Effectively at this point you've replaced the original code but instead of one region of memory you're using multiple regions with branch instructions. Note that I'm using generic comments here like "branch instruction" where if we were doing machine code in the 1970s it would be a JMP or a JSR or BEQ or whatever. That's not important to the concept. The important thing is that IF your steps are successful, at each point your system is fully recoverable. IF a step fails it is still recoverable. You only go to the NEXT step upon success of the preceding step.
Phase IV: Activate the new code
Step 9: Vector the original jump instructions from Step 3 to now point to the new code from Step 5.
Step 10: Lose two days of sleep waiting for success.
You can shortcut a lot of these if you have physical reset access. Not an option here. You can shortcut a lot of these steps if you had an A/B memory (also now used on Android devices and immutable operating systems.). Not an option here either. That means in anything you do you should leave the device in a state where it i still usable enough to fix what you broke. That's why you need 10 steps.
But hey what if you had A/B.
1. Copy A to B.
2. Reallocate regions of memory so B can operate in areas where the physical memory is undamaged. Add branches (jumps) to make a bunch of little regions act as one big region. A jump is one of the least-intensive CPU operations because it loads the program counter with a specific address (to go execute code at) instead of merely incrementing. In pseudocode LOAD PC=new-address is computationally simpler than LOAD PC=PC+current-instruction-size. (Some people use "length" instead of size. Whatever. 1970s octets were all the same size and length... this was no TOPS-10/20 system with 36-bit weirdness.)
3. Boot up on B. If fail, reboot on A. Requires a bootloader equivalent (BIOS on DOS, Fastboot on Android, UEFI on newer systems, etc.) Not an option here.
Well, and after all that's done, what do you do to clean up?
Step 11: Have Voyager 1 send you a new data dump of all of memory so you have a new clear copy.
Step 12: Put in some pseudo-reset options so if this happens again you have SOME of the capabilities of uploading code wit
Re: (Score:2)
And don't worry, they probably used vi, it's optimized for low baud rates...
Re: (Score:1)
Remember also that they will do extensive testing on the ground before it is sent up the the spacecraft.
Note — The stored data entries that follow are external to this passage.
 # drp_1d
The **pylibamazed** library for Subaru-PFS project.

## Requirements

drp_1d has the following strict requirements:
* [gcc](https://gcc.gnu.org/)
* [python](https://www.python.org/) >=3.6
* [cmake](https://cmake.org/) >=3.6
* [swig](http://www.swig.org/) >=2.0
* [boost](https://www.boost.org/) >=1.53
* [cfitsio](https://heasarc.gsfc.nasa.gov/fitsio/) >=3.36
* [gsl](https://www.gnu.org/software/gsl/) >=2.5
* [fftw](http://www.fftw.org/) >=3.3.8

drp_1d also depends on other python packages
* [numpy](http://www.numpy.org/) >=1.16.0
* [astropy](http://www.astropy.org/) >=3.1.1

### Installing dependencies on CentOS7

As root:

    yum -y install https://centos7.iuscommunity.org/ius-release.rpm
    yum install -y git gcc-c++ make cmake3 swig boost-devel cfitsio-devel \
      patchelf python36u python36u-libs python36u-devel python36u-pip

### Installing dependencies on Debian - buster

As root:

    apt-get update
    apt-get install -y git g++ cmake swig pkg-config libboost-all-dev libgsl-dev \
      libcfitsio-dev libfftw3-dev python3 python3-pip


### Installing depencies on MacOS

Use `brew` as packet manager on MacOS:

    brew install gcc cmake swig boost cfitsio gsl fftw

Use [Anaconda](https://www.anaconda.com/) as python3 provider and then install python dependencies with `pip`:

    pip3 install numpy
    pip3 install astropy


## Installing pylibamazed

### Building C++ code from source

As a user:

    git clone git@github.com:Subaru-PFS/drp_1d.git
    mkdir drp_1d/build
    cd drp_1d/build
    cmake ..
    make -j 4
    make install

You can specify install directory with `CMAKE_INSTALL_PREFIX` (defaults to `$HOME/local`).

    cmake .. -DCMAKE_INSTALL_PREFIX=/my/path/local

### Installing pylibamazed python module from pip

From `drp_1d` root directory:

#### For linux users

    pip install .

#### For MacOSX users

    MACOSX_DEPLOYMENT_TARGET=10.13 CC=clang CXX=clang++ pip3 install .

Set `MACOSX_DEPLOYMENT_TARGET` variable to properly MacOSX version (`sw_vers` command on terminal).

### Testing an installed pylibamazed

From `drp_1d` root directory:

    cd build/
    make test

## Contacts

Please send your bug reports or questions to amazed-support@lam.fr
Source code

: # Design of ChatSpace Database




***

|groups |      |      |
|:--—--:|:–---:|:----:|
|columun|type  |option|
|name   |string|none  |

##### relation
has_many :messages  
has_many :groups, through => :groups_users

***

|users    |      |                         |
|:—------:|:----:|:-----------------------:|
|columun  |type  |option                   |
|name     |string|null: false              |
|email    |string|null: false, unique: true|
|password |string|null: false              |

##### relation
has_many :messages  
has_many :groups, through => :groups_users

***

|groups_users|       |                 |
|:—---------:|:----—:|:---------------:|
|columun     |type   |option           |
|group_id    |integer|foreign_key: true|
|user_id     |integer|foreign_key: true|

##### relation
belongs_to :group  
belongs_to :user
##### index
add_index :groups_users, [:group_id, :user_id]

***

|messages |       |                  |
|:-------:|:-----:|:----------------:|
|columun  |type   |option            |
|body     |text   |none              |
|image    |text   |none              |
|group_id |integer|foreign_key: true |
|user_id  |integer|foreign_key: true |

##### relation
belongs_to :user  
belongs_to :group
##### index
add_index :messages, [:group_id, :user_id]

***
NASA maintains identical ground hardware that software validation is done against to assure themselves that they're actually doing what they think they are doing. Software emulators may also be used but in hardware-level stuff there really isn't any substitute for the real thing.
Their methods are not fast, but speed is much less important than producing bug-free code with something like this.
Re: (Score:2)
Part of the reason they are acting so carefully is that they do not have a ground-based analog of the voyager craft to test with, according to what I read a while back.
Re: (Score:2)
familiar (Score:4, Funny)
> A radio signal takes about 22 1/2 hours to reach Earth from Voyager 1
Engineers having Comcast should be used to that.
Re: familiar (Score:2)
But then you're not counting the cable guy.
Heads up Microsoft Windows 10/11 team (Score:3)
When these NASA folks are done with Voyager 1 maybe Microsoft should consider hiring them to help them figure out how to get a system to take a patch. They might be the only ones who are able to do it. Imagine the power they would have being able to touch the system instead of being 15+ billion miles away.
Re: (Score:2)
One hash per year, but hey a hash is a hash.
Really kickass (Score:2)
The idea that they could rebuild the torched code in working, available ram and then change the addresses in code to point to it is... just top notch. Hats way, way off to the designers.
\o/ (Score:1)
Is there a vscode plugin for remote debugging of Voyager1?
Legends never die (Score:1)
That's it.
Sterilize! (Score:2)
I'm pleased to see that Voyager has recovered from its damage, and can now begin fulfilling its revised prime directive: seeking out and sterilizing imperfect biological infestations.